**Records for processing:**
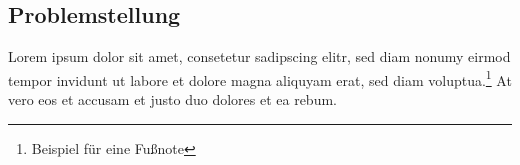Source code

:\subsection{Problemstellung}\label{Problemstellung}

Lorem ipsum dolor sit amet, consetetur sadipscing elitr, sed diam nonumy eirmod tempor invidunt ut labore et dolore magna aliquyam erat, sed diam voluptua.\footnote{Beispiel für eine Fußnote}
 At vero eos et accusam et justo duo dolores et ea rebum.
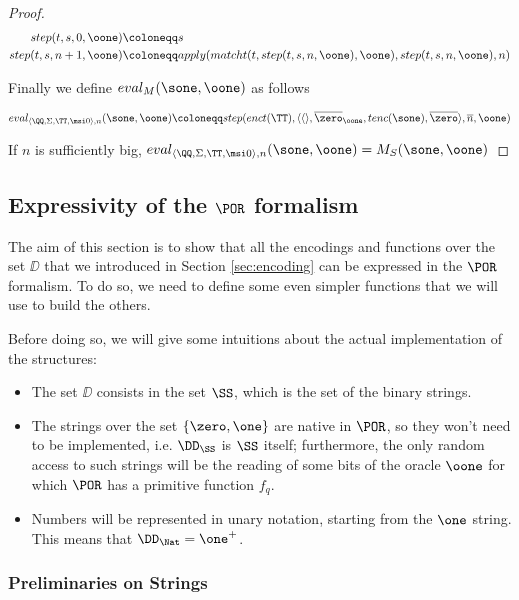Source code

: \begin{proof}
\begin{align*}
step(t, s, 0, \oone)&\coloneqq s\\
step(t, s,n+1, \oone)&\coloneqq apply(matcht(t, step(t, s, n, \oone), \oone), step(t, s, n, \oone), n)\\
\end{align*}

Finally we define $eval_M(\sone, \oone)$ as follows

\[
eval_{\langle \QQ, \Sigma, \TT, \msi0 \rangle, n}(\sone, \oone)\coloneqq step(enct(\TT), \langle \langle\rangle, \overline \zero_\oone, tenc(\sone),\overline \zero \rangle, \overline n, \oone)
\]

If $n$ is sufficiently big, $eval_{\langle \QQ, \Sigma, \TT, \msi0 \rangle, n}(\sone, \oone)=M_S(\sone, \oone)$

\end{proof}

\subsection{Expressivity of the $\POR$ formalism}

The aim of this section is to show that all the encodings and functions over the set $\DD$ that we introduced in Section \ref{sec:encoding} can be expressed in the $\POR$ formalism. To do so, we need to define some even simpler functions that we will use to build the others.

Before doing so, we will give some intuitions about the actual implementation of the structures:

\begin{itemize}
\item The set $\DD$ consists in the set $\SS$, which is the set of the binary strings.
\item The strings over the set $\{\zero, \one\}$ are native in $\POR$, so they won't need to be implemented, i.e. $\DD_\SS$ is $\SS$ itself; furthermore, the only random access to such strings will be the reading of some bits of the oracle $\oone$ for which $\POR$ has a primitive function $f_q$.
\item Numbers will be represented in unary notation, starting from the $\one$ string. This means that $\DD_\Nat = \one^+$.
\end{itemize}

\subsubsection{Preliminaries on Strings}
\label{sec:strpre}

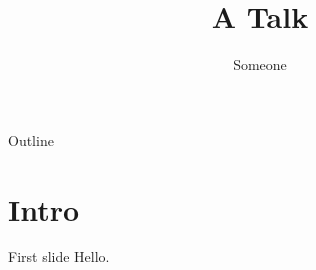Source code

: \documentclass{beamer}
\title{A Talk}
\author{Someone}
\begin{document}
\begin{frame}
\titlepage
\end{frame}
\begin{frame}{Outline}
\tableofcontents
\end{frame}
\section{Intro}
\begin{frame}{First slide}
Hello.
\end{frame}
\end{document}
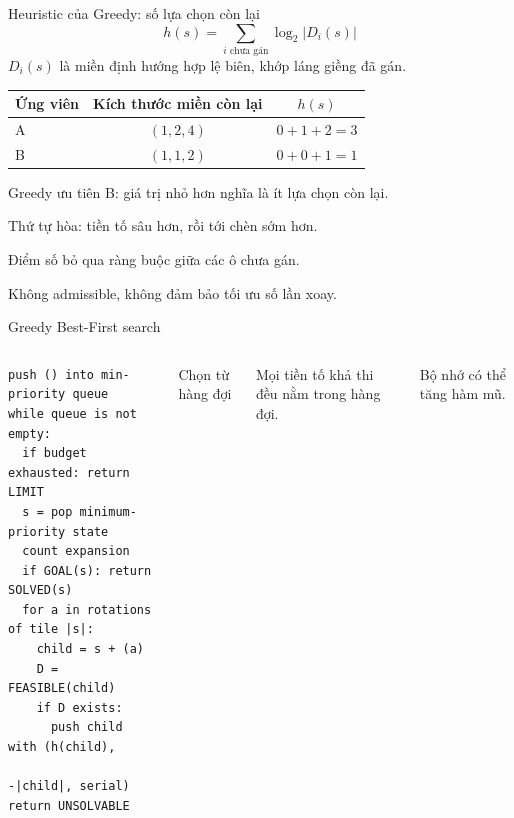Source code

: \begin{frame}{Heuristic của Greedy: số lựa chọn còn lại}
\[
h(s)=\sum_{i\text{ chưa gán}}\log_2 |D_i(s)|
\]
\small $D_i(s)$ là miền định hướng hợp lệ biên, khớp láng giềng đã gán.
\vspace{5mm}
\begin{center}
\begin{tabular}{@{}lcc@{}}
\toprule
Ứng viên & Kích thước miền còn lại & $h(s)$\\\midrule
A & $(1,2,4)$ & $0+1+2=3$\\
B & $(1,1,2)$ & $0+0+1=1$\\\bottomrule
\end{tabular}
\end{center}
\vspace{3mm}
Greedy ưu tiên B: giá trị nhỏ hơn nghĩa là ít lựa chọn còn lại.\par
\small Thứ tự hòa: tiền tố sâu hơn, rồi tới chèn sớm hơn.\par\vspace{3mm}
Điểm số bỏ qua ràng buộc giữa các ô chưa gán.\par
Không admissible, không đảm bảo tối ưu số lần xoay.
\end{frame}

\begin{frame}[fragile]{Greedy Best-First search}
\begin{columns}[T,onlytextwidth]
\begin{lstlisting}
push () into min-priority queue
while queue is not empty:
  if budget exhausted: return LIMIT
  s = pop minimum-priority state
  count expansion
  if GOAL(s): return SOLVED(s)
  for a in rotations of tile |s|:
    child = s + (a)
    D = FEASIBLE(child)
    if D exists:
      push child with (h(child),
                       -|child|, serial)
return UNSOLVABLE
\end{lstlisting}
\small Chọn từ hàng đợi\par\vspace{3mm}
\par\vspace{3mm}
Mọi tiền tố khả thi đều nằm trong hàng đợi.\par\vspace{3mm}
Bộ nhớ có thể tăng hàm mũ.
\end{columns}
\end{frame}

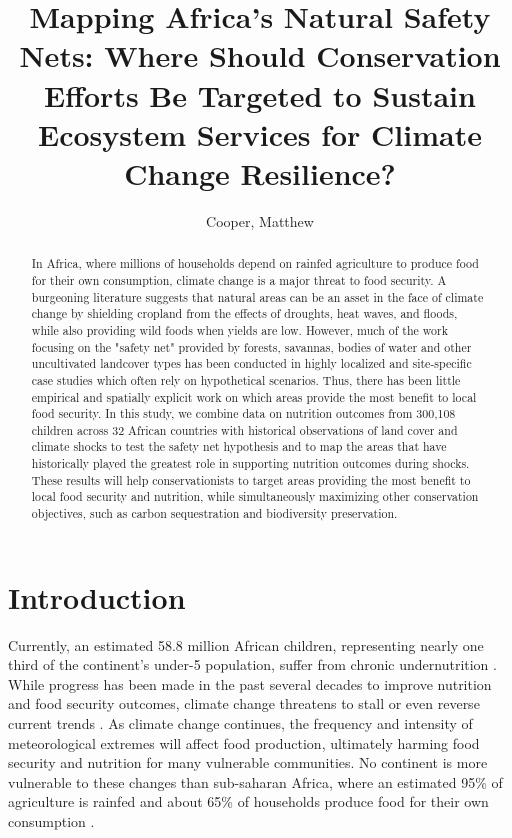 \documentclass{article}
\begin{document}
\title{Mapping Africa's Natural Safety Nets: Where Should Conservation Efforts Be Targeted to Sustain Ecosystem Services for Climate Change Resilience?}

\author{
	Cooper, Matthew\\
}

\maketitle
\begin{abstract}

In Africa, where millions of households depend on rainfed agriculture to produce food for their own consumption, climate change is a major threat to food security.  A burgeoning literature suggests that natural areas can be an asset in the face of climate change by shielding cropland from the effects of droughts, heat waves, and floods, while also providing wild foods when yields are low.  However, much of the work focusing on the "safety net" provided by forests, savannas, bodies of water and other uncultivated landcover types has been conducted in highly localized and site-specific case studies which often rely on hypothetical scenarios.  Thus, there has been little empirical and spatially explicit work on which areas provide the most benefit to local food security.  In this study, we combine data on nutrition outcomes from  300,108 children across 32 African countries with historical observations of land cover and climate shocks to test the safety net hypothesis and to map the areas that have historically played the greatest role in supporting nutrition outcomes during shocks.  These results will help conservationists to target areas providing the most benefit to local food security and nutrition, while simultaneously maximizing other conservation objectives, such as carbon sequestration and biodiversity preservation.

\end{abstract}

\section{Introduction}

Currently, an estimated 58.8 million African children, representing nearly one third of the continent's under-5 population, suffer from chronic undernutrition \cite{unicef2019}.  While progress has been made in the past several decades to improve nutrition and food security outcomes, climate change threatens to stall or even reverse current trends \cite{FAO2018}.  As climate change continues, the frequency and intensity of meteorological extremes will affect food production, ultimately harming food security and nutrition for many vulnerable communities.  No continent is more vulnerable to these changes than sub-saharan Africa, where an estimated 95\% of agriculture is rainfed \cite{Wani2009} and about 65\% of households  produce food for their own consumption \cite{Runge2004}.
\end{document}
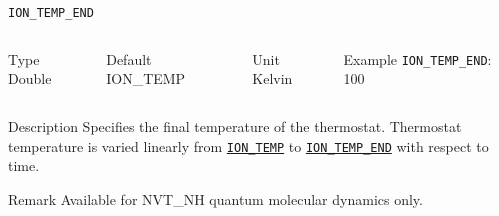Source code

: \begin{frame}[allowframebreaks]{\texttt{ION\_TEMP\_END}} \label{ION_TEMP_END}
\vspace*{-12pt}
\begin{columns}
\begin{block}{Type}
Double
\end{block}

\begin{block}{Default}
ION\_TEMP
\end{block}

\begin{block}{Unit}
Kelvin
\end{block}

\begin{block}{Example}
\texttt{ION\_TEMP\_END}: 100
\end{block}
\end{columns}

\begin{block}{Description}
Specifies the final temperature of the thermostat. Thermostat temperature is varied linearly from \hyperlink{ION_TEMP}{\texttt{ION\_TEMP}} to \hyperlink{ION_TEMP_END}{\texttt{ION\_TEMP\_END}} with respect to time.
\end{block}

\begin{block}{Remark}
Available for NVT\_NH quantum molecular dynamics only.
\end{block}

\end{frame}




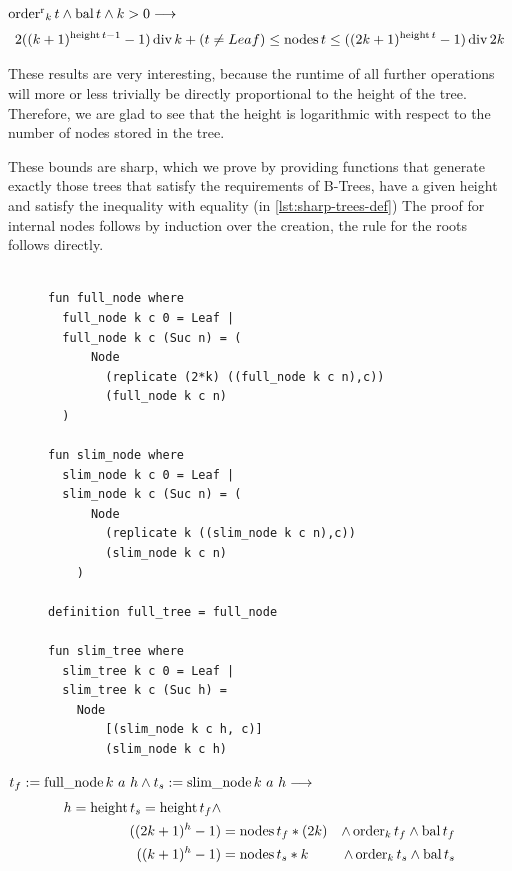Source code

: \begin{theorem}
    $\operatorname{order^r}_k t \wedge \operatorname{bal} t \wedge k > 0 \longrightarrow$
    \begin{equation}
        2((k+1)^{\operatorname{height} t - 1} - 1) \operatorname{div} k + (t \neq Leaf) \le \operatorname{nodes} t \le ((2k+1)^{\operatorname{height} t} - 1) \operatorname{div} 2k
    \end{equation}
\end{theorem}

These results are very interesting, because
the runtime of all further operations will more or less trivially be
directly proportional to the height of the tree.
Therefore, we are glad to see that the height is logarithmic
with respect to the number of nodes stored in the tree.

These bounds are sharp, which we prove by providing 
functions that generate exactly those trees
that satisfy the requirements of B-Trees, have a given height
and satisfy the inequality with equality (in \autoref{lst:sharp-trees-def})
The proof for internal nodes follows by induction over the creation,
the rule for the roots follows directly.

\begin{figure}
\begin{lstlisting}[mathescape=true, language=Isabelle,label={lst:sharp-trees-def},
    caption={The functions generating trees with minimal size and maximal size for given height.}]

fun full_node where
  full_node k c 0 = Leaf |
  full_node k c (Suc n) = (
      Node
        (replicate (2*k) ((full_node k c n),c))
        (full_node k c n)
  )

fun slim_node where
  slim_node k c 0 = Leaf |
  slim_node k c (Suc n) = (
      Node
        (replicate k ((slim_node k c n),c))
        (slim_node k c n)
    )

definition full_tree = full_node

fun slim_tree where
  slim_tree k c 0 = Leaf |
  slim_tree k c (Suc h) =
    Node
        [(slim_node k c h, c)]
        (slim_node k c h)

\end{lstlisting}
\end{figure}


\begin{lemma} $t_f := \operatorname{full\_node} k\ a\ h \wedge t_s := \operatorname{slim\_node} k\ a\ h \longrightarrow$
    \begin{align}
    h = \operatorname{height} t_s = \operatorname{height} t_f \wedge \\
    ((2k+1)^h - 1) &= \operatorname{nodes} t_f * (2k) &\wedge \operatorname{order}_k t_f \wedge \operatorname{bal} t_f \\ 
    ((k+1)^h - 1) &= \operatorname{nodes} t_s * k  &\wedge \operatorname{order}_k t_s \wedge \operatorname{bal} t_s
    \end{align}
\end{lemma}

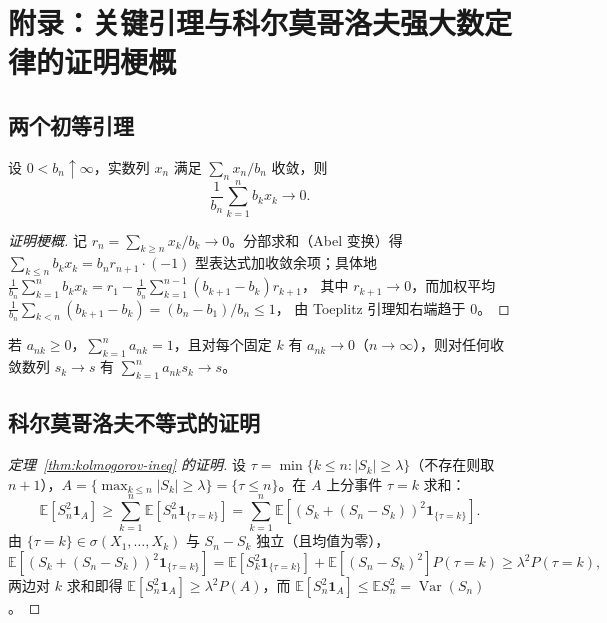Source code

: \section{附录：关键引理与科尔莫哥洛夫强大数定律的证明梗概}\label{sec:appendix}

\subsection{两个初等引理}

\begin{lemma}[克罗内克尔引理]\label{lem:kronecker}
    设 $0 < b_n \uparrow \infty$，实数列 $x_n$ 满足 $\sum_n x_n / b_n$ 收敛，则
    \begin{equation}
        \frac{1}{b_n}\sum_{k=1}^n b_k x_k \to 0.
    \end{equation}
\end{lemma}

\begin{proof}[证明梗概]
    记 $r_n = \sum_{k \geq n} x_k / b_k \to 0$。分部求和（Abel 变换）得
    $\sum_{k \leq n} b_k x_k = b_n r_{n+1}\cdot(-1)$ 型表达式加收敛余项；具体地
    $\frac{1}{b_n}\sum_{k=1}^n b_k x_k = r_1 - \frac{1}{b_n}\sum_{k=1}^{n-1}(b_{k+1}-b_k) r_{k+1}$，
    其中 $r_{k+1} \to 0$，而加权平均 $\frac{1}{b_n}\sum_{k<n}(b_{k+1}-b_k) = (b_n - b_1)/b_n \leq 1$，
    由 Toeplitz 引理知右端趋于 $0$。
\end{proof}

\begin{lemma}[Toeplitz 引理]\label{lem:toeplitz}
    若 $a_{nk} \geq 0$，$\sum_{k=1}^{n} a_{nk} = 1$，且对每个固定 $k$ 有 $a_{nk} \to 0$（$n \to \infty$），则对任何收敛数列 $s_k \to s$ 有 $\sum_{k=1}^n a_{nk} s_k \to s$。
\end{lemma}

\subsection{科尔莫哥洛夫不等式的证明}

\begin{proof}[定理~\ref{thm:kolmogorov-ineq} 的证明]
    设 $\tau = \min\{k \leq n: |S_k| \geq \lambda\}$（不存在则取 $n+1$），$A = \{\max_{k \leq n} |S_k| \geq \lambda\} = \{\tau \leq n\}$。在 $A$ 上分事件 $\tau = k$ 求和：
    \begin{equation}
        \mathbb{E}\left[S_n^2 \mathbf{1}_A\right] \geq \sum_{k=1}^n \mathbb{E}\left[S_n^2 \mathbf{1}_{\{\tau = k\}}\right]
        = \sum_{k=1}^n \mathbb{E}\left[(S_k + (S_n - S_k))^2 \mathbf{1}_{\{\tau = k\}}\right].
    \end{equation}
    由 $\{\tau = k\} \in \sigma(X_1, \dots, X_k)$ 与 $S_n - S_k$ 独立（且均值为零），
    \begin{equation}
        \mathbb{E}\left[(S_k + (S_n - S_k))^2 \mathbf{1}_{\{\tau = k\}}\right]
        = \mathbb{E}\left[S_k^2 \mathbf{1}_{\{\tau = k\}}\right] + \mathbb{E}\left[(S_n - S_k)^2\right] P(\tau = k)
        \geq \lambda^2 P(\tau = k),
    \end{equation}
    两边对 $k$ 求和即得 $\mathbb{E}[S_n^2 \mathbf{1}_A] \geq \lambda^2 P(A)$，而 $\mathbb{E}[S_n^2 \mathbf{1}_A] \leq \mathbb{E}S_n^2 = \operatorname{Var}(S_n)$。
\end{proof}

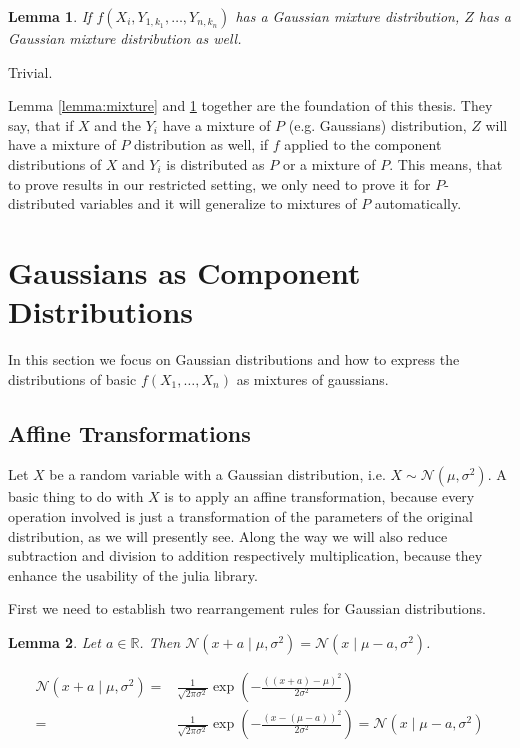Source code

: \documentclass[11pt,a4paper]{book}
\newtheorem{lemma}{Lemma}
\begin{document}
\begin{lemma}
  \label{lemma:components}
  If $f(X_{i}, Y_{1,k_{1}}, \dots, Y_{n,k_{n}})$ has a Gaussian mixture
  distribution, $Z$ has a Gaussian mixture distribution as well.
\end{lemma}
\begin{proof2}
  Trivial.
\end{proof2}

Lemma \ref{lemma:mixture} and \ref{lemma:components} together are the foundation
of this thesis. They say, that if $X$ and the $Y_{i}$ have a mixture of $P$
(e.g. Gaussians) distribution, $Z$ will have a mixture of $P$ distribution as
well, if $f$ applied to the component distributions of $X$ and $Y_{i}$ is
distributed as $P$ or a mixture of $P$. This means, that to prove results in our
restricted setting, we only need to prove it for $P$-distributed variables and
it will generalize to mixtures of $P$ automatically.

\section{Gaussians as Component Distributions}
\label{sec:gaussians}

In this section we focus on Gaussian distributions and how to express the
distributions of basic $f(X_{1}, \dots, X_{n})$ as mixtures of gaussians.

\subsection{Affine Transformations}
\label{sec:affine-transforms}

Let $X$ be a random variable with a Gaussian distribution, i.e.
$X \sim \mathcal{N}(\mu, \sigma^{2})$. A basic thing to do with $X$ is to apply
an affine transformation, because every operation involved is just a
transformation of the parameters of the original distribution, as we will
presently see. Along the way we will also reduce subtraction and division to
addition respectively multiplication, because they enhance the usability of the
julia library.

First we need to establish two rearrangement rules for Gaussian distributions.
\begin{lemma}
  \label{lemma:x-mu-symmetry}
  Let $a \in \mathbb{R}$. Then
  $\mathcal{N}(x + a \mid \mu, \sigma^{2}) = \mathcal{N}(x \mid \mu - a,
  \sigma^{2})$.
\end{lemma}
\begin{proof2}
  \begin{align*}
    \mathcal{N}(x + a \mid \mu, \sigma^{2}) = & \frac{1}{\sqrt{2 \pi \sigma^{2}}} \exp\left( - \frac{\left((x + a) - \mu \right)^{2}}{2\sigma^{2}} \right)\\
    = & \frac{1}{\sqrt{2 \pi \sigma^{2}}} \exp\left( - \frac{\left(x - (\mu - a) \right)^{2}}{2\sigma^{2}} \right) = \mathcal{N}(x \mid \mu - a, \sigma^{2})
  \end{align*}
\end{proof2}
\end{document}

**Problem:** Find the word "about" in the records and pull out each line that has it.

**Written reply:**
Before doing so, we will give some intuitions about the actual implementation of the structures:
Currently, an estimated 58.8 million African children, representing nearly one third of the continent's under-5 population, suffer from chronic undernutrition \cite{unicef2019}.  While progress has been made in the past several decades to improve nutrition and food security outcomes, climate change threatens to stall or even reverse current trends \cite{FAO2018}.  As climate change continues, the frequency and intensity of meteorological extremes will affect food production, ultimately harming food security and nutrition for many vulnerable communities.  No continent is more vulnerable to these changes than sub-saharan Africa, where an estimated 95\% of agriculture is rainfed \cite{Wani2009} and about 65\% of households  produce food for their own consumption \cite{Runge2004}.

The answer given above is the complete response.